The key feature of the stance phase controller is that we will transform the raw state and action spaces from joint positions, velocities, and torques to more salient, and reduced dimensional spaces. The transformed state vector will consist of: leg positions with respect to the center of the feet support polygon; body center of mass location and velocity with respect to the center of the feet support polygon; body pitch and roll; and pitch and roll velocities. The action vector will consist of the net vertical force from the legs, the net torques about the yaw, pitch, and roll axes, and the commanded center of pressure x and y location with respect to the center of mass. The yaw variables will be eliminated through a rotational transformation as the heading of the robot is irrelevant to the task of stance control. This leaves a state vector with 16 dimensions (18 when four legs are on the ground) and an action vector with 6 dimensions.

Since this is a large space, we will further divide the stance controller into subtasks of controlling body height, body orientation, and body x-y position. The height controller will use only body height as its state vector, vertical force as its action vector, and squared error between height and desired height as its penalty function to be minimized. The orientation controller will use support polygon pitch and body yaw, pitch, and roll and their derivatives as the state vector, net body torques as the action vector, and sum of the squared error between the desired orientation and the actual orientation as the penalty function to be minimized. The body x-y controller will have as the state vector the leg (x,y) positions and the body center of mass (x,y) location and velocity with respect to the center of the support polygon. It will use the center of pressure location with respect to the center of mass as the action vector. The penalty function will consist of the squared error between the desired and actual center of mass location, as well as a penalty for a low stability margin. The stability margin will be computed as the amount of sideways force that needs to be applied to the center of mass before it tips.

Each of the stance controller subtasks will be learned using a standard temporal difference Reinforcement Learning algorithm, such as Q-Learning with value function approximation. Learning will occur first on a simulation of the robot, initialized with randomly selected foot locations, body position, and body orientation. In simulation, we will run on the order of 1 million episodes until the algorithm reliably performs stance control. The resultant learned value function will then be transferred to the real robot where learning will continue. We will present the robot with a large number of training examples consisting of varying leg positions and desired body position. The leg positions will be set simply by setting the robot on different parts of the Terrain Board and the desired body positions will be randomly generated.

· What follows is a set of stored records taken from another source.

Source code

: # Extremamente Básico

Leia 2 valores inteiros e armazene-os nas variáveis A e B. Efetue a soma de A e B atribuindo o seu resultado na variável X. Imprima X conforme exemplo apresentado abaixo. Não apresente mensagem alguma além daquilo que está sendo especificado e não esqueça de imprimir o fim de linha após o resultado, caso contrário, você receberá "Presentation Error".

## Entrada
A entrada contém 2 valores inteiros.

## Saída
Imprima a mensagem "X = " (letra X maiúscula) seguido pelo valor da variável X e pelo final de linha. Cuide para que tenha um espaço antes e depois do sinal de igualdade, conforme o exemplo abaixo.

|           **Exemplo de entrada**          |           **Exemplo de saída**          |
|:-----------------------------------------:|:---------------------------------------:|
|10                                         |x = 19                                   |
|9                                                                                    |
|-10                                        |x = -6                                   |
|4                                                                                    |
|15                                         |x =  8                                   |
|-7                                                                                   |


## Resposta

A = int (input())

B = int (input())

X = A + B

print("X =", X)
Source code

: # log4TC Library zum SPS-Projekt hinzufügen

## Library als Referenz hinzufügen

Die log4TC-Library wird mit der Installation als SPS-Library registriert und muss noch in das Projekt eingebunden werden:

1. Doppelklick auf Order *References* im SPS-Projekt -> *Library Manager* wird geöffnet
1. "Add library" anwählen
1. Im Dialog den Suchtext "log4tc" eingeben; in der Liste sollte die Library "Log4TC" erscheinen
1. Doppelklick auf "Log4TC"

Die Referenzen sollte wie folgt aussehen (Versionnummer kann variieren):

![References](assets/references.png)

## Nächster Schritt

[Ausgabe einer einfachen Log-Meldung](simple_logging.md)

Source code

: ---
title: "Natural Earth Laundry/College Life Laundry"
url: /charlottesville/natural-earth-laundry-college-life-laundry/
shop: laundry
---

The described stance phase controller should be successful due to our state representation and a sensible division of subtasks. It will be tractable since the highest state dimension is 10 for the x-y position subtask.

Swing Leg Controller

The swing leg controller will have as its input the desired footstep location of the swing leg and a bounding sphere of keep-out regions for the leg, representing the ground protrusions that need to be avoided. The state vector will be the Cartesian position and velocity of the foot with respect to its hip location. The action vector will be the Cartesian forces on the foot. We will use a standard Reinforcement Learning algorithm with the penalty function to minimize consisting of the squared error between the desired foot location and the actual foot location, and the sum of the squared Cartesian forces on the foot endpoint.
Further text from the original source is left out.